BEGIN SUPPLIED DATA
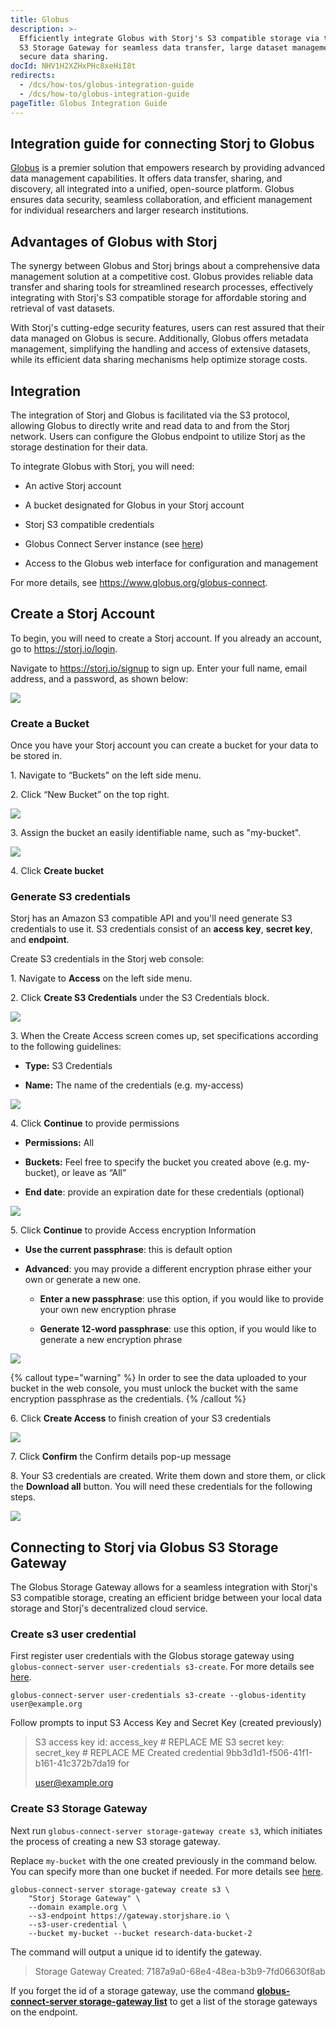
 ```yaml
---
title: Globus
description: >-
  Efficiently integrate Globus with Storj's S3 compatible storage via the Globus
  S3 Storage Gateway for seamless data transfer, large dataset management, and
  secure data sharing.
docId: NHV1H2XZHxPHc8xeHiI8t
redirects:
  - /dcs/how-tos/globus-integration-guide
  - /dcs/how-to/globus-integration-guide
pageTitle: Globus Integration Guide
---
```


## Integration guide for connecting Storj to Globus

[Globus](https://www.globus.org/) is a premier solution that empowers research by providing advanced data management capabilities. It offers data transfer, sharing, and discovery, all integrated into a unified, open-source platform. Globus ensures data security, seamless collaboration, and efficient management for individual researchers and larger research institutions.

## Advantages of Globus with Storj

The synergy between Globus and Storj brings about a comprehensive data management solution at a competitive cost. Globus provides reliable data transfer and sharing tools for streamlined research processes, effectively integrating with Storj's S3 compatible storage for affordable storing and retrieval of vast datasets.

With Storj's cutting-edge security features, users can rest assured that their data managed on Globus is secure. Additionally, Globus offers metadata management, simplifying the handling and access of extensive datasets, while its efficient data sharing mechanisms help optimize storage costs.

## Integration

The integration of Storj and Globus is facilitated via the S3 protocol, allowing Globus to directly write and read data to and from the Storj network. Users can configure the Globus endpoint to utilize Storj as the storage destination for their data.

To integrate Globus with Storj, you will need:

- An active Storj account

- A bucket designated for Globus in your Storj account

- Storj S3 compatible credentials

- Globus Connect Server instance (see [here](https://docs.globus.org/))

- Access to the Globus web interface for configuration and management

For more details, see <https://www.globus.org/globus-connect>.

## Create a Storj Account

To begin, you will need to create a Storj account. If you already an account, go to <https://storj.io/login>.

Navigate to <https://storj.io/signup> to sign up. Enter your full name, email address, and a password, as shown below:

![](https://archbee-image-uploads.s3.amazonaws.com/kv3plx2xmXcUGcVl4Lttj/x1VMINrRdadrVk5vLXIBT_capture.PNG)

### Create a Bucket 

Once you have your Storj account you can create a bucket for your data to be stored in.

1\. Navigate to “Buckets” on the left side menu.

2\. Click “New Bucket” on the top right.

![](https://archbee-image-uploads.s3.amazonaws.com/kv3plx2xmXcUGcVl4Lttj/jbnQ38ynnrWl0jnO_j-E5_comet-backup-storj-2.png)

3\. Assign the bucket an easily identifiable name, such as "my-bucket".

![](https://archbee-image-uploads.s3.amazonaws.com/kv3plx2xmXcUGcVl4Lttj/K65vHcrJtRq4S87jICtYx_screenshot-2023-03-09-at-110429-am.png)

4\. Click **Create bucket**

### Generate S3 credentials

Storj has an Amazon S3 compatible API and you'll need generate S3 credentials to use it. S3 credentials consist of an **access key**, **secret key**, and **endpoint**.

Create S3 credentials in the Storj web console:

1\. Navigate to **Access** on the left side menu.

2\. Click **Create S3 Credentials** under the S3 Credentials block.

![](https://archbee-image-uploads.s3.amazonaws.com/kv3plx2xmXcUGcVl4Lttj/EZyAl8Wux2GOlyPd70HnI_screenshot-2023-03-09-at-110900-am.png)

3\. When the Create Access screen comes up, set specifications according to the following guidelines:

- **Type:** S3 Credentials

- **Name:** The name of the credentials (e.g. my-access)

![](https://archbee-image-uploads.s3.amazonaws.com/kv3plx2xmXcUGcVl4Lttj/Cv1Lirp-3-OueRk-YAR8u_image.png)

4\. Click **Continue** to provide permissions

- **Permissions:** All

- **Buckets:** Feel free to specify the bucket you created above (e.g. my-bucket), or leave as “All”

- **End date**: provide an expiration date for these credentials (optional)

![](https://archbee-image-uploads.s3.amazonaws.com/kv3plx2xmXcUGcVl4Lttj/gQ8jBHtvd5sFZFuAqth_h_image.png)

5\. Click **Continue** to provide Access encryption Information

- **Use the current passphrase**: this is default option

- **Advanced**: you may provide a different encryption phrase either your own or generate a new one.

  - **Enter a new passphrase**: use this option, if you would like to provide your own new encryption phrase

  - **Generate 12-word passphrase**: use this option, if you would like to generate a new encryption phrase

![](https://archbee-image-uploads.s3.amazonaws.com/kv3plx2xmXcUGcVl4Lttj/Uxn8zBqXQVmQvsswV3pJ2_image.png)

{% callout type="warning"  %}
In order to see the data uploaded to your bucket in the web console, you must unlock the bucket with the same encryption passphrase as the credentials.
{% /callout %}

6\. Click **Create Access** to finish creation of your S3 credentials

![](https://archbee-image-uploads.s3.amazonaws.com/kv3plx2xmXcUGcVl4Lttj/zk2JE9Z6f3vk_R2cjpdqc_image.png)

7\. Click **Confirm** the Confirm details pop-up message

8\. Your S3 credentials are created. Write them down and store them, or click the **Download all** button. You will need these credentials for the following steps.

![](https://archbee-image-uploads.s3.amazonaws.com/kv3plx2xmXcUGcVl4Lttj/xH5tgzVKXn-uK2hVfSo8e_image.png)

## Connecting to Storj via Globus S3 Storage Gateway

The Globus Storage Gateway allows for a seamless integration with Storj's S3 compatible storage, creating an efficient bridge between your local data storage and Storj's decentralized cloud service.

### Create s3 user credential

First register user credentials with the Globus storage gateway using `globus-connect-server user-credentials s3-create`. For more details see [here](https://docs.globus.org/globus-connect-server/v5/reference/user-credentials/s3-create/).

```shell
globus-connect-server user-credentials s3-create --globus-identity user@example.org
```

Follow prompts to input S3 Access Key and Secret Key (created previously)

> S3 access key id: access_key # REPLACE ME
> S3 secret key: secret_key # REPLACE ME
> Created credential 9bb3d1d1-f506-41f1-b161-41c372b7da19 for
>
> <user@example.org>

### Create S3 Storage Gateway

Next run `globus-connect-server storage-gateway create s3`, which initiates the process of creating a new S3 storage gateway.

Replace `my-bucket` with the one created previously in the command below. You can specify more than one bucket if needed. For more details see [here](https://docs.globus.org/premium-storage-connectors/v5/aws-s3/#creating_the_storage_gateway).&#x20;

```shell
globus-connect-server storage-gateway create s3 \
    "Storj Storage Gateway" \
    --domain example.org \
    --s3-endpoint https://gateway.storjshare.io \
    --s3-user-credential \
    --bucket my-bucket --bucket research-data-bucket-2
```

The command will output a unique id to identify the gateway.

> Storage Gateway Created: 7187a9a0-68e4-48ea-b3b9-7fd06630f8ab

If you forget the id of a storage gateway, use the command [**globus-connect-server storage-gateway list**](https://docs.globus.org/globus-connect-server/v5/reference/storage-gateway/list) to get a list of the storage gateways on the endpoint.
END SUPPLIED DATA
TASK STATEMENT
Leave the pictures out, and restate exactly the lines from the start of the records through the one that contains "## Integration guide".

WRITTEN SOLUTION
 ```yaml
---
title: Globus
description: >-
  Efficiently integrate Globus with Storj's S3 compatible storage via the Globus
  S3 Storage Gateway for seamless data transfer, large dataset management, and
  secure data sharing.
docId: NHV1H2XZHxPHc8xeHiI8t
redirects:
  - /dcs/how-tos/globus-integration-guide
  - /dcs/how-to/globus-integration-guide
pageTitle: Globus Integration Guide
---
```


## Integration guide for connecting Storj to Globus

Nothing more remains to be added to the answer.